What the task requires:
Across the whole listing, how many lines hold the word "look"? Reply with the number by itself.

Information given:
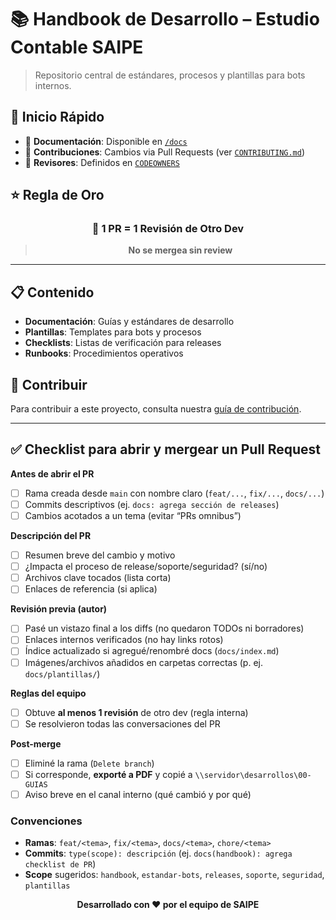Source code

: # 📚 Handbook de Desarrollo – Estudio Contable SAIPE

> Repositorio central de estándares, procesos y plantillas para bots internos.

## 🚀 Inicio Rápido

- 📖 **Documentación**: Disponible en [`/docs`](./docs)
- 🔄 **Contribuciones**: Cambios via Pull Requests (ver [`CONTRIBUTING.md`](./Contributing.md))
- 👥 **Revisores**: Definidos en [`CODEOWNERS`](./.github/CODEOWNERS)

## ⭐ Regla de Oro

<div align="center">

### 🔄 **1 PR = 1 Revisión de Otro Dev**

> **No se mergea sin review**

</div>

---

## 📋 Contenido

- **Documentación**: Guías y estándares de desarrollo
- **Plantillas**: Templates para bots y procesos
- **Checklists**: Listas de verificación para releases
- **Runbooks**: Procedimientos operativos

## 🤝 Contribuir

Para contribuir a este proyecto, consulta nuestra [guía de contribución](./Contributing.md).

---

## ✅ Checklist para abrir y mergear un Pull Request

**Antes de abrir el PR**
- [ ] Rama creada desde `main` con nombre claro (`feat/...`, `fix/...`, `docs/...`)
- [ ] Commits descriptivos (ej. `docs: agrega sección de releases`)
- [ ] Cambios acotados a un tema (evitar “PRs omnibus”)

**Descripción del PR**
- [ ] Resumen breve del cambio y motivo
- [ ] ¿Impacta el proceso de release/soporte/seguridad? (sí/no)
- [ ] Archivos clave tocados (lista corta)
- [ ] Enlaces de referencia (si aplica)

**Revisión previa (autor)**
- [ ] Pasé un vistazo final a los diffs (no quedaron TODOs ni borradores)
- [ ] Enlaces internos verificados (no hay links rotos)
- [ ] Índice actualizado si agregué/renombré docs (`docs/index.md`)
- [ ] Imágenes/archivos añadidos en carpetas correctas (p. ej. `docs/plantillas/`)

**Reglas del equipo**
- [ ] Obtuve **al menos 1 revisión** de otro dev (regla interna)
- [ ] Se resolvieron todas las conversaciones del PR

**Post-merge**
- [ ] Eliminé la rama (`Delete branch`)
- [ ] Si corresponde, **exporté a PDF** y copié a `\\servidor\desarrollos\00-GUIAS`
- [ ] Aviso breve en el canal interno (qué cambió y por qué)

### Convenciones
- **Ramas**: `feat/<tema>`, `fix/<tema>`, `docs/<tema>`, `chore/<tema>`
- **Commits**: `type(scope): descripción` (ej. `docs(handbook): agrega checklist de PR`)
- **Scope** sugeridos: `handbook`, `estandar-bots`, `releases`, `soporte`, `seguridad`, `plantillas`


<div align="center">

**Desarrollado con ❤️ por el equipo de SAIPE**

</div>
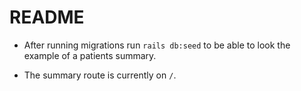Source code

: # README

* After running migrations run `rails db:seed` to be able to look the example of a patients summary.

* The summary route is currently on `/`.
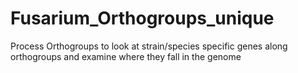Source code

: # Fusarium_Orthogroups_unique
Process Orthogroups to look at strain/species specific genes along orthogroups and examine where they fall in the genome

Exercise answer:
2